Either choice also would require the wholesale removal of administrators and teachers, a staff Cash has just shuffled and rebuilt to get those higher test scores.
Ferry District Board Member Sharon Belton Cottman is very protective of BUILD and said its improving scores offer a possible third path.
"In my conversations with people in that building on Saturday, they felt that within a year's time that this building will turn around," she said. "My request would be that the board ask the state to come up with one additional option, which is to allow the building to exist for one more period of time - one more semester, one more year - and see what the outcome will be."
At-Large Board Member Larry Quinn said BUILD could be used to experiment on the building, to find new ways to improve achievement. Board President Barbara Seals Nevergold said Albany's tests are the problem.

"Which are dragging our students down," she said. "The fact of the matter is that the teachers are forced somehow to teach to the tests, teach to making sure that the kids pass proficiency and move from ones to twos.
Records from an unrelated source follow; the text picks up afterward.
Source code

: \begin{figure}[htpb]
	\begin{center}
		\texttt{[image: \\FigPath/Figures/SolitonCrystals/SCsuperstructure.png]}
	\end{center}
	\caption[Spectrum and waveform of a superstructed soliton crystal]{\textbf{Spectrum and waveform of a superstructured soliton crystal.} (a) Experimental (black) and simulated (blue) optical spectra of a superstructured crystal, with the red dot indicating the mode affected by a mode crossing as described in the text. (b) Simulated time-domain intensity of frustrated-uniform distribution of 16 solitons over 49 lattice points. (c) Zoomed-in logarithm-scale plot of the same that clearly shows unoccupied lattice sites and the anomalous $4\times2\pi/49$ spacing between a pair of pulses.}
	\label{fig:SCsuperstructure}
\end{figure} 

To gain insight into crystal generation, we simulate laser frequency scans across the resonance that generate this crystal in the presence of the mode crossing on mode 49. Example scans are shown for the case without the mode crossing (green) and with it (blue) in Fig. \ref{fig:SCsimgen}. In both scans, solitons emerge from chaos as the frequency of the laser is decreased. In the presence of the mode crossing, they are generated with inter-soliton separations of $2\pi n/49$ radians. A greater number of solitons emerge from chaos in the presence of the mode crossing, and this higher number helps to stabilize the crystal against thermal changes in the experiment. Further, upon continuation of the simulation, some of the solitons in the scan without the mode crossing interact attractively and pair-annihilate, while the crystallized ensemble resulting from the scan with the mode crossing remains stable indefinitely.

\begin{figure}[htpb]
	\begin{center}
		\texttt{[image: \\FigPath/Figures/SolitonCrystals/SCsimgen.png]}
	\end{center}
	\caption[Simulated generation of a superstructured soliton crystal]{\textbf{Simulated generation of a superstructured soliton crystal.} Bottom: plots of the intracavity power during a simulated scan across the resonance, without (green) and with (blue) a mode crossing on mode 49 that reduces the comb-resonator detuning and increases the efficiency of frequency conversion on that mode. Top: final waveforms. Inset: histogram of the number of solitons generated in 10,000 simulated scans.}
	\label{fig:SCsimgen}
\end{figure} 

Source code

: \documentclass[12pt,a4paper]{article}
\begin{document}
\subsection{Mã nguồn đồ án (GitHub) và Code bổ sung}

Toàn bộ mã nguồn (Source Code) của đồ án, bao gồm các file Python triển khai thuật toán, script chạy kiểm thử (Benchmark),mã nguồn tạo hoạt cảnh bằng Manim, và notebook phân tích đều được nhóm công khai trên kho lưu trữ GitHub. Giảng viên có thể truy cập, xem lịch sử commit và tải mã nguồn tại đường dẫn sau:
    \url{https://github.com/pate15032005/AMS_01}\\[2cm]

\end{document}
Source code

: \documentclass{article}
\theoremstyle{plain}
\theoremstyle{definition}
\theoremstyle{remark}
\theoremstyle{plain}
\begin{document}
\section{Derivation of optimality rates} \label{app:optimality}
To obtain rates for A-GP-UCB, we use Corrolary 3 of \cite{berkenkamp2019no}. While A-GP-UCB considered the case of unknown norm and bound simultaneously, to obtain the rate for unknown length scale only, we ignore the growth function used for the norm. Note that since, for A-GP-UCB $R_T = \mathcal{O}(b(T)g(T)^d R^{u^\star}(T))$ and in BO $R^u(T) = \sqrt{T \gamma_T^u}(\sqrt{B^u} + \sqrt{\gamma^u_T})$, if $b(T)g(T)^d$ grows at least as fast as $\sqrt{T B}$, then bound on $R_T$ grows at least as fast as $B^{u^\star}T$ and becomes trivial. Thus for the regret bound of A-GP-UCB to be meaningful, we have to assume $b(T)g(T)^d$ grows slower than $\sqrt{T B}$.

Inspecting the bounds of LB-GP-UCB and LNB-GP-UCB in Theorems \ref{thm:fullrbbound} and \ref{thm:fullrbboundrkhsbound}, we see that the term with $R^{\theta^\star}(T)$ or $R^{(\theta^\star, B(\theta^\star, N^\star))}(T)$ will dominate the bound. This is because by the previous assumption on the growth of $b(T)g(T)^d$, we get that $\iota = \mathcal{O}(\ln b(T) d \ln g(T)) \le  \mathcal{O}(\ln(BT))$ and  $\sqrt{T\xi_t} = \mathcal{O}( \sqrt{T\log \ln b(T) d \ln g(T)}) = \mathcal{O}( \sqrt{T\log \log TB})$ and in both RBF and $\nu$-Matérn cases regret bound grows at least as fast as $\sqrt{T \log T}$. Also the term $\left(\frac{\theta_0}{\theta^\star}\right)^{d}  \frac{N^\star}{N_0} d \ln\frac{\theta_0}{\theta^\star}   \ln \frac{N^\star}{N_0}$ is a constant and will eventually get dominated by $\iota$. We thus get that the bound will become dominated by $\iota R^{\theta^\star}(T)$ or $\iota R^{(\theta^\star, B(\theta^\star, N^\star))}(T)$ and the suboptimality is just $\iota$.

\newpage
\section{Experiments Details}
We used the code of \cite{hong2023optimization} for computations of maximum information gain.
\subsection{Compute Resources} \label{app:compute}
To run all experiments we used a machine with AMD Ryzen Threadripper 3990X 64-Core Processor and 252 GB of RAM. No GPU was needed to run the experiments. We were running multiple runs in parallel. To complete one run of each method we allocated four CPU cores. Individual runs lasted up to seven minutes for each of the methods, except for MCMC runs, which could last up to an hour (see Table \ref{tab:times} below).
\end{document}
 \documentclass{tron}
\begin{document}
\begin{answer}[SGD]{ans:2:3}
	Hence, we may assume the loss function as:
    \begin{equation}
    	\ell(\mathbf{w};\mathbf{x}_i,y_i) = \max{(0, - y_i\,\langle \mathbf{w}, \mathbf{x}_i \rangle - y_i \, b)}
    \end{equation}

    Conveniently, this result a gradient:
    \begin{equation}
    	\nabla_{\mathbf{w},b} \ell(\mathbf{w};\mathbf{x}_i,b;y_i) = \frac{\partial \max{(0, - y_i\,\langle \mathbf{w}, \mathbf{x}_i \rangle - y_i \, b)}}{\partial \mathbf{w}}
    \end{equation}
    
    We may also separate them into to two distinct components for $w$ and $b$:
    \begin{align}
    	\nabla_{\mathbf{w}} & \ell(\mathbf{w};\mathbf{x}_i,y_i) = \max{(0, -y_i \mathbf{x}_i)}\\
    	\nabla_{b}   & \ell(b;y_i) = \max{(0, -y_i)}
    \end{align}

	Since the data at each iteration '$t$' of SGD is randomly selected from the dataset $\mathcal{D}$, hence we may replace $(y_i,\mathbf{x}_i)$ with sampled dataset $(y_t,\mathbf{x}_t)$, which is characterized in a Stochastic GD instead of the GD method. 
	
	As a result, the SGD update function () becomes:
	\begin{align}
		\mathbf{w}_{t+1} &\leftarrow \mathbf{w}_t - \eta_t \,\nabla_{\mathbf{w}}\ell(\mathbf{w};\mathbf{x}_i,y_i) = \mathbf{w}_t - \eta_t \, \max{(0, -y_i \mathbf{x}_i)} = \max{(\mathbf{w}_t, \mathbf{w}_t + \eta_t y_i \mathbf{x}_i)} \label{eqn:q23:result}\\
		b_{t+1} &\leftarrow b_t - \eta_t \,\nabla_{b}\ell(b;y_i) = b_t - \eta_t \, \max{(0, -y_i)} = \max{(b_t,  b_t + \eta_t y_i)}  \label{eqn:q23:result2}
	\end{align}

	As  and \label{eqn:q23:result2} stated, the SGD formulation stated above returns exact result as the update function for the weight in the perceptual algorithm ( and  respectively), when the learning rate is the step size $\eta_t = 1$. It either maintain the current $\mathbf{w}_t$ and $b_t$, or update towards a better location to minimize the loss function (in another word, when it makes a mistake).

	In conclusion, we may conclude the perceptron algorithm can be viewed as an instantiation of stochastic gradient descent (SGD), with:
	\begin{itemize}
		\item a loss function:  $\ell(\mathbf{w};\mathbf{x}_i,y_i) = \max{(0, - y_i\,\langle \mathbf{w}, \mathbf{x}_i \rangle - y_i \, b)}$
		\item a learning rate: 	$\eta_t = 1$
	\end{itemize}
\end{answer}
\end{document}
The conversations are always about proficiency and the level of the students, not as individuals but as numbers, ones, twos, threes."
That is the state's system of measuring proficiency, with one being the lowest score.
Cash said there are other schools just barely staving off Albany. He said there is a deeper underlying problem, potentially affecting other schools with bad test scores.
"Hairpin away from many schools being in the situation that BUILD's in and, even if you come out of it, if you come out of it momentarily, you can be back in that bucket the next year because literacy is still the profound challenge here in Buffalo," Cash said. "It's just a profound challenge. That's true in a lot of places but it's really profound here."